Re: [PATCH v2 3/3] tty: Use RCU read lock to iterate tasks and threads in __do_SAK()
From: Kirill Tkhai
Date: Thu Jan 18 2018 - 05:11:55 EST
On 17.01.2018 19:54, Eric W. Biederman wrote:
> Kirill Tkhai <ktkhai@xxxxxxxxxxxxx> writes:
>
>> There were made several efforts to make __do_SAK()
>> working in process context long ago, but it does
>> not solves the problem completely. Since __do_SAK()
>> may take tasklist_lock for a long time, the concurent
>> processes, waiting for write lock with interrupts
>> disabled (e.g., forking), get into the same situation
>> like __do_SAK() would have been executed in interrupt
>> context. I've observed several hard lockups on 3.10
>> kernel running 200 containers, caused by long duration
>> of copy_process()->write_lock_irq() after SAK was sent
>> to a tty. Current mainline kernel has the same problem.
>>
>> The solution is to use RCU to iterate processes and threads.
>> Task list integrity is the only reason we taken tasklist_lock
>> before, as tty subsys primitives mostly take it for reading
>> also (e.g., __proc_set_tty).
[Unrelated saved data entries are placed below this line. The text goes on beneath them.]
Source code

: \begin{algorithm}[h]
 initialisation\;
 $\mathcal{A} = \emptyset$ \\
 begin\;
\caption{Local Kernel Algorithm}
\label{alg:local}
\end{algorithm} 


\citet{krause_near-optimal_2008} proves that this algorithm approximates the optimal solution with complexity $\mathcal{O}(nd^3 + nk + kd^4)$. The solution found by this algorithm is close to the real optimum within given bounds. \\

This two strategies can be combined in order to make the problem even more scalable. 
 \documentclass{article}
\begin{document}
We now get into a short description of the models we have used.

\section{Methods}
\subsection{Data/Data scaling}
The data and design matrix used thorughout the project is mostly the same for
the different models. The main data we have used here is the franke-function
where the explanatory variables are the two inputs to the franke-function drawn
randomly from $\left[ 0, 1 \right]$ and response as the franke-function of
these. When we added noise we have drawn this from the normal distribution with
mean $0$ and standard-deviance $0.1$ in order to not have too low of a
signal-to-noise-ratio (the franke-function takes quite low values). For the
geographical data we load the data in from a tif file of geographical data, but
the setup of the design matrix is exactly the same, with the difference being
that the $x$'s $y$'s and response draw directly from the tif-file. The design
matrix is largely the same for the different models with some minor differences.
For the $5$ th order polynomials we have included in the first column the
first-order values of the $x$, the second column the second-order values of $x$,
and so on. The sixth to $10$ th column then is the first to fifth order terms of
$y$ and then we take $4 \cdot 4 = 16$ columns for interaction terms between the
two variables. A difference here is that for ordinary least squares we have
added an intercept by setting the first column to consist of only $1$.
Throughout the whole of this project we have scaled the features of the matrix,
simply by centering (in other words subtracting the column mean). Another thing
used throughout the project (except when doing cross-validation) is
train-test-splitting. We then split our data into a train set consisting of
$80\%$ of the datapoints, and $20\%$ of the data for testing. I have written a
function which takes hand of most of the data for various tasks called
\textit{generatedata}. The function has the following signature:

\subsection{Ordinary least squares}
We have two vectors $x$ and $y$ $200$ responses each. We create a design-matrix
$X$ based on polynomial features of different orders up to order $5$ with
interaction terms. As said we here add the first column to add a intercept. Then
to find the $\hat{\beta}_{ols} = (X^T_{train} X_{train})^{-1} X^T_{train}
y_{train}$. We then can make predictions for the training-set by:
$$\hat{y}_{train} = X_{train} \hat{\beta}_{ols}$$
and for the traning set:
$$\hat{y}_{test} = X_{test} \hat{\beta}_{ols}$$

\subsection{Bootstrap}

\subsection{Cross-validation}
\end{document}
RCU read lock is enough for that.
>> This patch solves the problem and makes __do_SAK() to be
>> not greedy of tasklist_lock. That should prevent hard lockups
>> I've pointed above.
>
> __do_SAK() needs to be 100% accurate. I do not see the rcu_read_lock
> guaranteeing that new processes created while the process list is being
> iterated that happen to have a reference to the tty will be seen.
>
> So I do not believe this is the actual fix to the problem. Especially
> not if we intend to for SAK to remain a secure attention key that
> guarantees no other processes have access to the tty.
As I wrote to your answer to [1/3] SAK does not guarantee that.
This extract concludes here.